Integrar a Defesa no desenvolvimento da estratégia climática brasileira não significa, contudo, militarizar as mudanças climáticas, tampouco desviar as Forças Armadas de sua missão principal, a Defesa da Pátria. Significa dizer que as atividades de competência do Comitê Interministerial sobre Mudança do Clima devem integrar a perspectiva de um ator que já vem colaborando e pode contribuir ainda mais com o tema se for integrado ao grupo que está discutindo políticas públicas relativas à Mudança do Clima.

Em 2023, o Centro Soberania e Clima organizou um workshop com integrantes de diferentes setores para discutir como a Política Nacional de Defesa e a Estratégia Nacional de Defesa deveriam incorporar questões relativas ao meio ambiente e à mudança do clima em seus textos. O workshop foi uma de várias iniciativas que o Centro organizou nesse sentido, tendo publicado artigos, policy papers, infográficos e podcasts sobre esse tema. As novas versões dos documentos da Defesa que serão apresentadas ao Congresso Nacional em julho de 2024 reconhecem que “a mudança do clima introduz novas preocupações à análise da Segurança e da Defesa Nacional”.

Porém, para que esse reconhecimento se transforme em ações estratégicas do Ministério da Defesa, é necessário que a pasta seja integrada às mesas de negociação dos diferentes planos, ações e estratégias que estão sendo discutidos pelo Governo, pela Academia e pela Sociedade Civil. O emprego das Forças Armadas não pode ficar reduzido a ações emergenciais, movidas por decretos episódicos e temporários, prejudicando o planejamento orçamentário e operacional. Devemos buscar uma abordagem intersetorial, na qual Defesa, meio ambiente, transportes, energia, economia e outros setores colaborem de forma coordenada. 

A integração dessas agendas não só fortalece a capacidade de resposta do Brasil a crises internas, mas posiciona o país como líder global na luta contra as mudanças climáticas. A colaboração entre as Forças Armadas e outros setores é essencial para desenvolver soluções inovadoras e sustentáveis. 
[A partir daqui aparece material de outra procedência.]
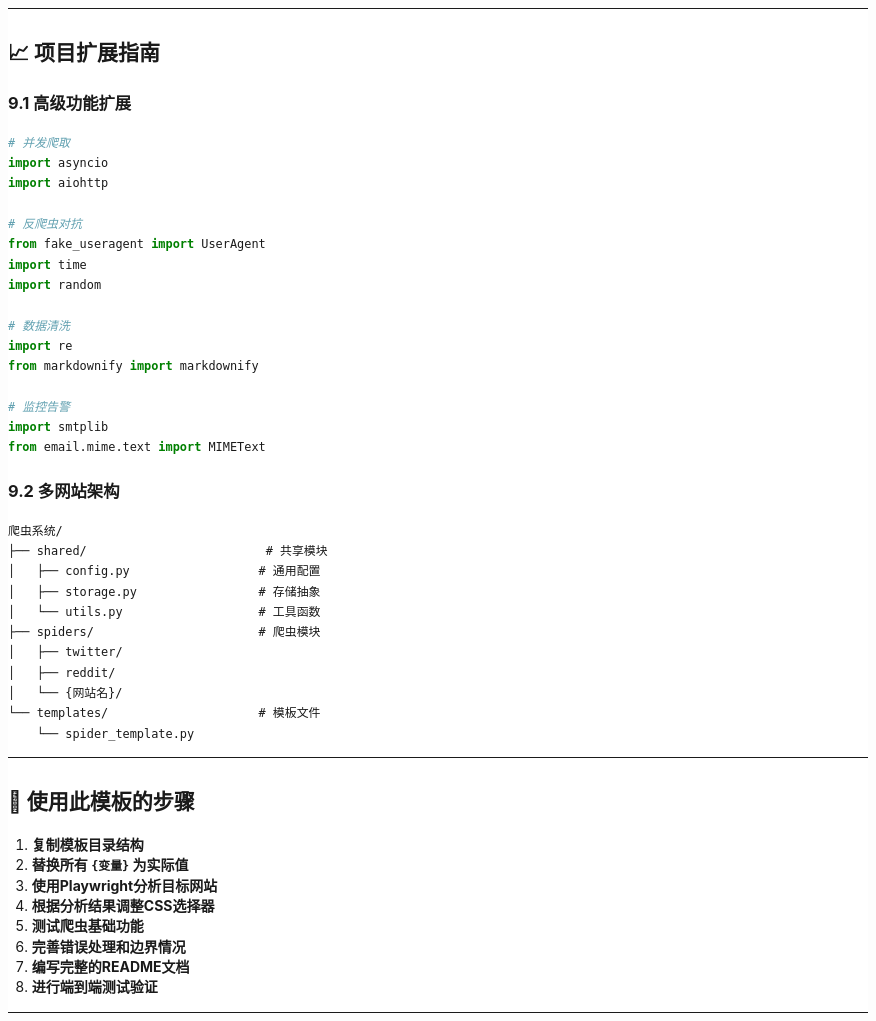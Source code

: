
 ```python
```

---

## 📈 项目扩展指南

### 9.1 高级功能扩展
```python
# 并发爬取
import asyncio
import aiohttp

# 反爬虫对抗
from fake_useragent import UserAgent
import time
import random

# 数据清洗
import re
from markdownify import markdownify

# 监控告警
import smtplib
from email.mime.text import MIMEText
```

### 9.2 多网站架构
```
爬虫系统/
├── shared/                         # 共享模块
│   ├── config.py                  # 通用配置
│   ├── storage.py                 # 存储抽象
│   └── utils.py                   # 工具函数
├── spiders/                       # 爬虫模块
│   ├── twitter/
│   ├── reddit/
│   └── {网站名}/
└── templates/                     # 模板文件
    └── spider_template.py
```

---

## 🎯 使用此模板的步骤

1. **复制模板目录结构**
2. **替换所有 `{变量}` 为实际值**
3. **使用Playwright分析目标网站**
4. **根据分析结果调整CSS选择器**
5. **测试爬虫基础功能**
6. **完善错误处理和边界情况**
7. **编写完整的README文档**
8. **进行端到端测试验证**

---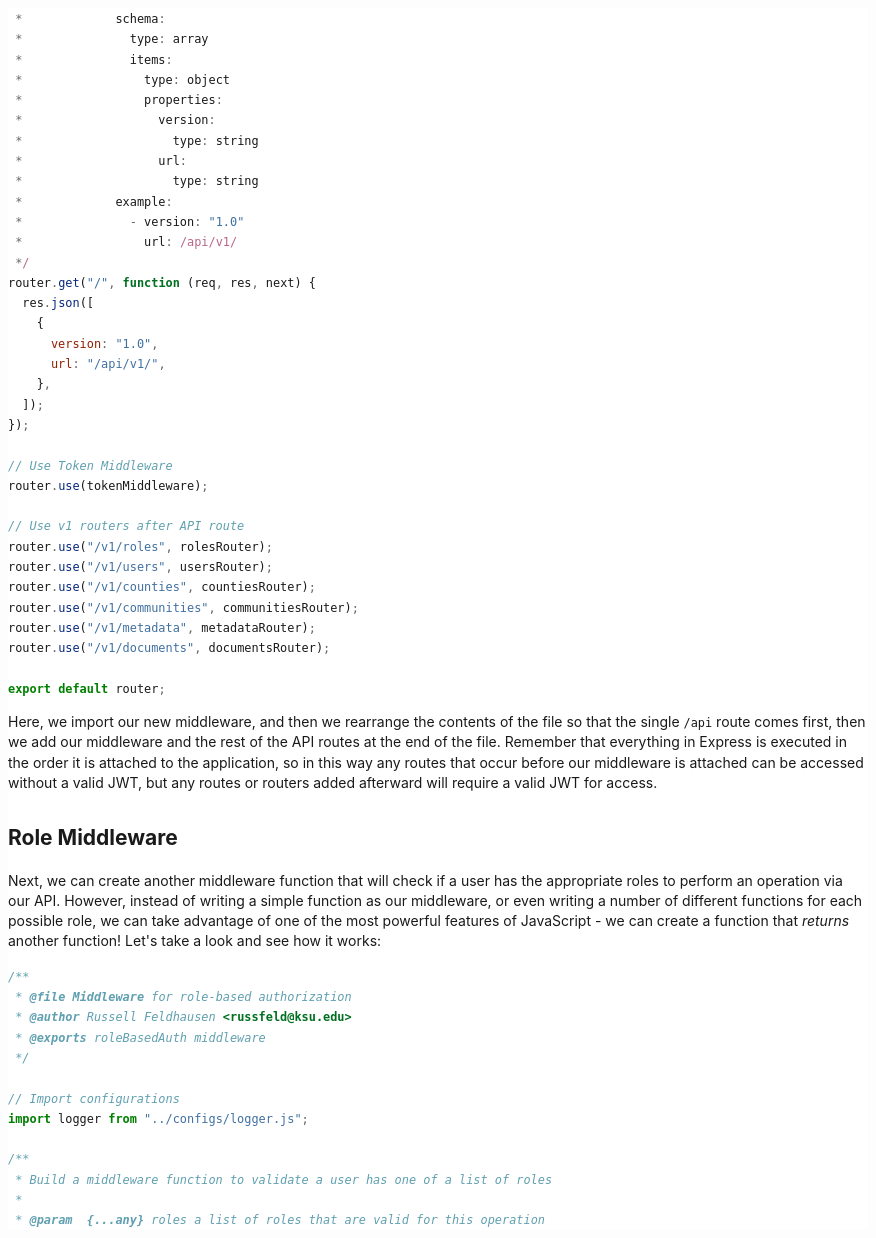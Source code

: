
 ```js {title="routes/api.js" hl_lines="15-16 68-69 71-77"}
 *             schema:
 *               type: array
 *               items:
 *                 type: object
 *                 properties:
 *                   version:
 *                     type: string
 *                   url:
 *                     type: string
 *             example:
 *               - version: "1.0"
 *                 url: /api/v1/
 */
router.get("/", function (req, res, next) {
  res.json([
    {
      version: "1.0",
      url: "/api/v1/",
    },
  ]);
});

// Use Token Middleware
router.use(tokenMiddleware);

// Use v1 routers after API route
router.use("/v1/roles", rolesRouter);
router.use("/v1/users", usersRouter);
router.use("/v1/counties", countiesRouter);
router.use("/v1/communities", communitiesRouter);
router.use("/v1/metadata", metadataRouter);
router.use("/v1/documents", documentsRouter);

export default router;
```

Here, we import our new middleware, and then we rearrange the contents of the file so that the single `/api` route comes first, then we add our middleware and the rest of the API routes at the end of the file. Remember that everything in Express is executed in the order it is attached to the application, so in this way any routes that occur before our middleware is attached can be accessed without a valid JWT, but any routes or routers added afterward will require a valid JWT for access.

## Role Middleware

Next, we can create another middleware function that will check if a user has the appropriate roles to perform an operation via our API. However, instead of writing a simple function as our middleware, or even writing a number of different functions for each possible role, we can take advantage of one of the most powerful features of JavaScript - we can create a function that _returns_ another function! Let's take a look and see how it works:

```js {title="middlewares/authorized-roles.js"}
/**
 * @file Middleware for role-based authorization
 * @author Russell Feldhausen <russfeld@ksu.edu>
 * @exports roleBasedAuth middleware
 */

// Import configurations
import logger from "../configs/logger.js";

/**
 * Build a middleware function to validate a user has one of a list of roles
 *
 * @param  {...any} roles a list of roles that are valid for this operation
```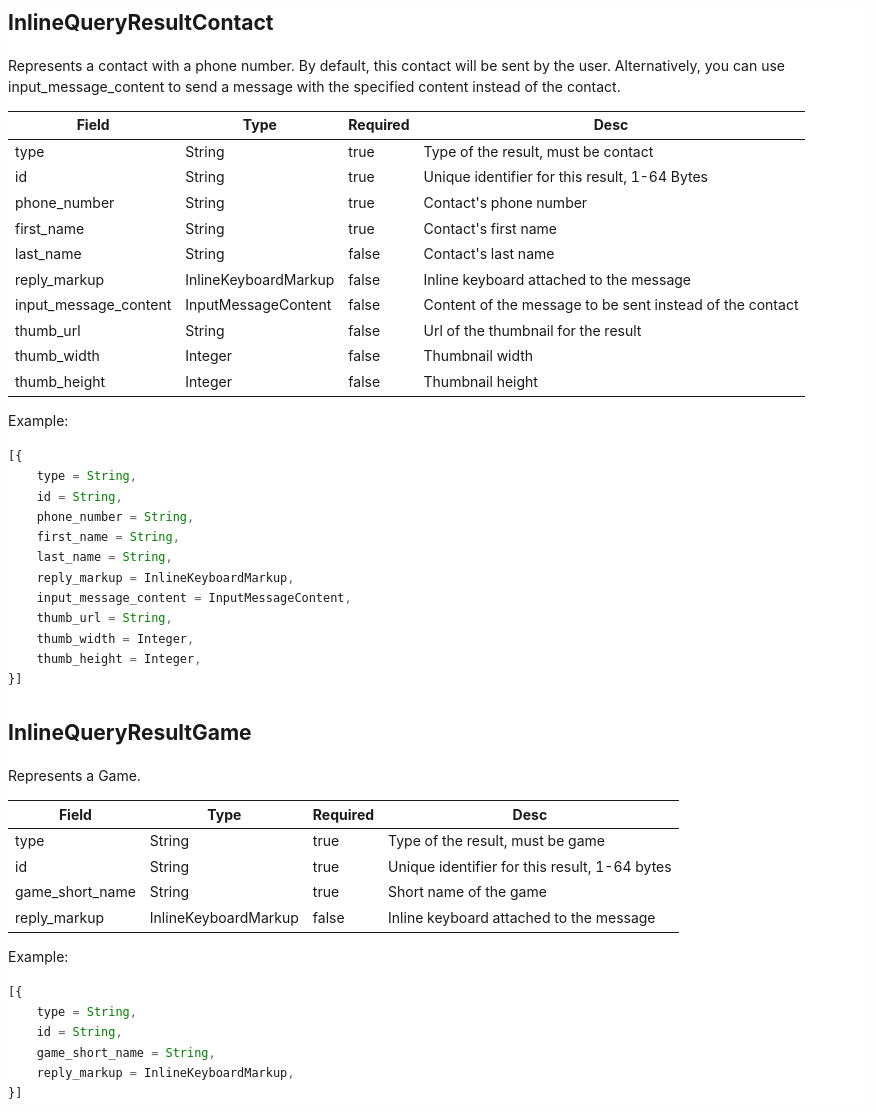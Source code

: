 ## InlineQueryResultContact
Represents a contact with a phone number. By default, this contact will be sent by the user. Alternatively, you can use input_message_content to send a message with the specified content instead of the contact.

Field     | Type     | Required     | Desc     |
--------- | -------- | ------------ | -------- |
type | String | true | Type of the result, must be contact |
id | String | true | Unique identifier for this result, 1-64 Bytes |
phone_number | String | true | Contact&#39;s phone number |
first_name | String | true | Contact&#39;s first name |
last_name | String | false | Contact&#39;s last name |
reply_markup | InlineKeyboardMarkup | false | Inline keyboard attached to the message |
input_message_content | InputMessageContent | false | Content of the message to be sent instead of the contact |
thumb_url | String | false | Url of the thumbnail for the result |
thumb_width | Integer | false | Thumbnail width |
thumb_height | Integer | false | Thumbnail height |

Example:
```javascript
[{
	type = String,
	id = String,
	phone_number = String,
	first_name = String,
	last_name = String,
	reply_markup = InlineKeyboardMarkup,
	input_message_content = InputMessageContent,
	thumb_url = String,
	thumb_width = Integer,
	thumb_height = Integer,
}]
```

## InlineQueryResultGame
Represents a Game.

Field     | Type     | Required     | Desc     |
--------- | -------- | ------------ | -------- |
type | String | true | Type of the result, must be game |
id | String | true | Unique identifier for this result, 1-64 bytes |
game_short_name | String | true | Short name of the game |
reply_markup | InlineKeyboardMarkup | false | Inline keyboard attached to the message |

Example:
```javascript
[{
	type = String,
	id = String,
	game_short_name = String,
	reply_markup = InlineKeyboardMarkup,
}]
```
O compromisso com a defesa ambiental deve ser visto como um componente integral da soberania nacional. A proteção dos biomas naturais do Brasil e a resiliência frente a desastres naturais são fundamentais para a segurança e o bem-estar da população. 

É impossível enfrentar os desafios impostos pelas mudanças climáticas sem integrar a Defesa nas estratégias para elaboração, implementação, financiamento, monitoramento, avaliação e atualização das políticas, dos planos e das ações relativos à mudança do clima, atividades definidas como responsabilidade do Comitê Interministerial sobre Mudança do Clima.